Gilmour explained during the family stream that he is editing an upcoming collection of Barrett’s lyrics. “The lyrics have never been printed properly,” Gilmour said. “Syd never wrote them down. They were never properly transcribed. There are all sorts of different versions of all of them.”
As for “Dominoes,” Gilmour said that the lyrics were merely about playing a game of dominoes. He said it was his favorite Barrett song: “There’s something very still about it.”
Elsewhere, he went on to explain the origins of Pink Floyd and how his friendship with Barrett goes back to when they were both 14 years old, as well as how they spent their time in art school. “He was this maverick writer and leader,” Gilmour said. “He was a couple of years younger than the other guys, but he was very, very bright. Somehow, very, very sadly, he lost his mind. There are all sorts of theories as to why he lost his mind, and certainly I suspect it was exacerbated by his drug use. But he was an enormous amount of fun and a brilliant poet.”

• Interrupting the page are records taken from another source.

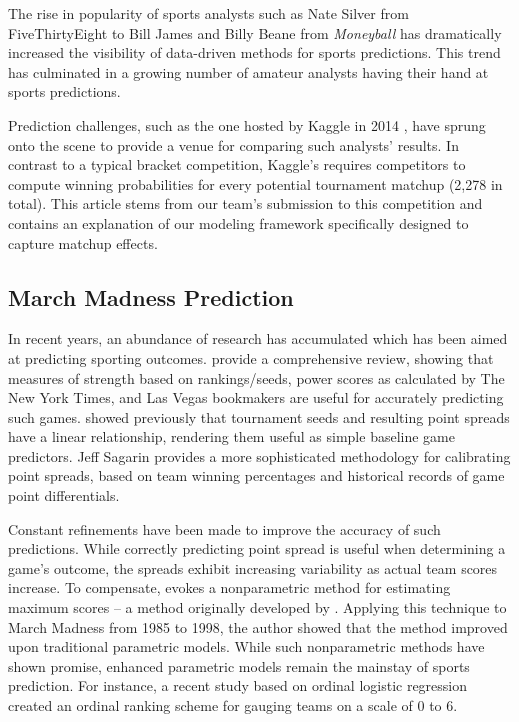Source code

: \documentclass[letterpaper,12pt]{article}
\begin{document}
The rise in popularity of sports analysts such as Nate Silver from FiveThirtyEight \citep{silver} to Bill James \citep{james} and Billy Beane from \emph{Moneyball} \citep{moneyball} has dramatically increased the visibility of data-driven methods for sports predictions. This trend has culminated in a growing number of amateur analysts having their hand at sports predictions. 

Prediction challenges, such as the one hosted by Kaggle in 2014 \citep{kaggle}, have sprung onto the scene to provide a venue for comparing such analysts' results. 
In contrast to a typical bracket competition, Kaggle's requires competitors to compute winning probabilities for every potential tournament matchup (2,278 in total). This article stems from our team's submission to this competition and contains an explanation of our modeling framework specifically designed to capture matchup effects. 
\subsection{March Madness Prediction \label{methods_review}}
In recent years, an abundance of research has accumulated which has been aimed at predicting sporting outcomes. \cite{boulier2003predicting} provide a comprehensive review, showing that measures of strength based on  rankings/seeds, power scores as calculated by The New York Times,  and Las Vegas bookmakers are useful for accurately predicting such games. \cite{smith1999can} showed previously that tournament seeds and resulting point spreads have a linear relationship, rendering them useful as simple baseline game predictors. Jeff Sagarin \citep{sagarin} provides a more sophisticated methodology for calibrating point spreads, based on team winning percentages and historical records of game point differentials. 

Constant refinements have been made to improve the accuracy of such predictions. While correctly predicting point spread is useful when determining a game's outcome, the spreads exhibit increasing variability as actual team scores increase. To compensate, 
\cite{caudill2003predicting} evokes a nonparametric method for estimating maximum scores -- a method originally developed by \cite{manski1977estimation}.
Applying this technique to March Madness from 1985 to 1998, the author showed that the method improved upon traditional parametric models. While such nonparametric methods have shown promise, enhanced parametric models remain the mainstay of sports prediction. For instance, a recent study based on ordinal logistic regression \citep{west2006simple} created an ordinal ranking scheme for gauging teams on a scale of 0 to 6. 
\end{document}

As for Barrett’s lyrics, Gilmour said he felt that the artist was often making them up as he went along, since he never wrote them down. “It was very similar to the way that he talked,” Gilmour said. “You’re struggling to get to grips with what he’s meaning. It’s not gobbledygook; they definitely mean something to him, but there’s a sort of a barrier between him and me and anyone else that prevents us from being able to hear it. … That’s what it was like to talk to him in that period, 1969, 1968, ’70.”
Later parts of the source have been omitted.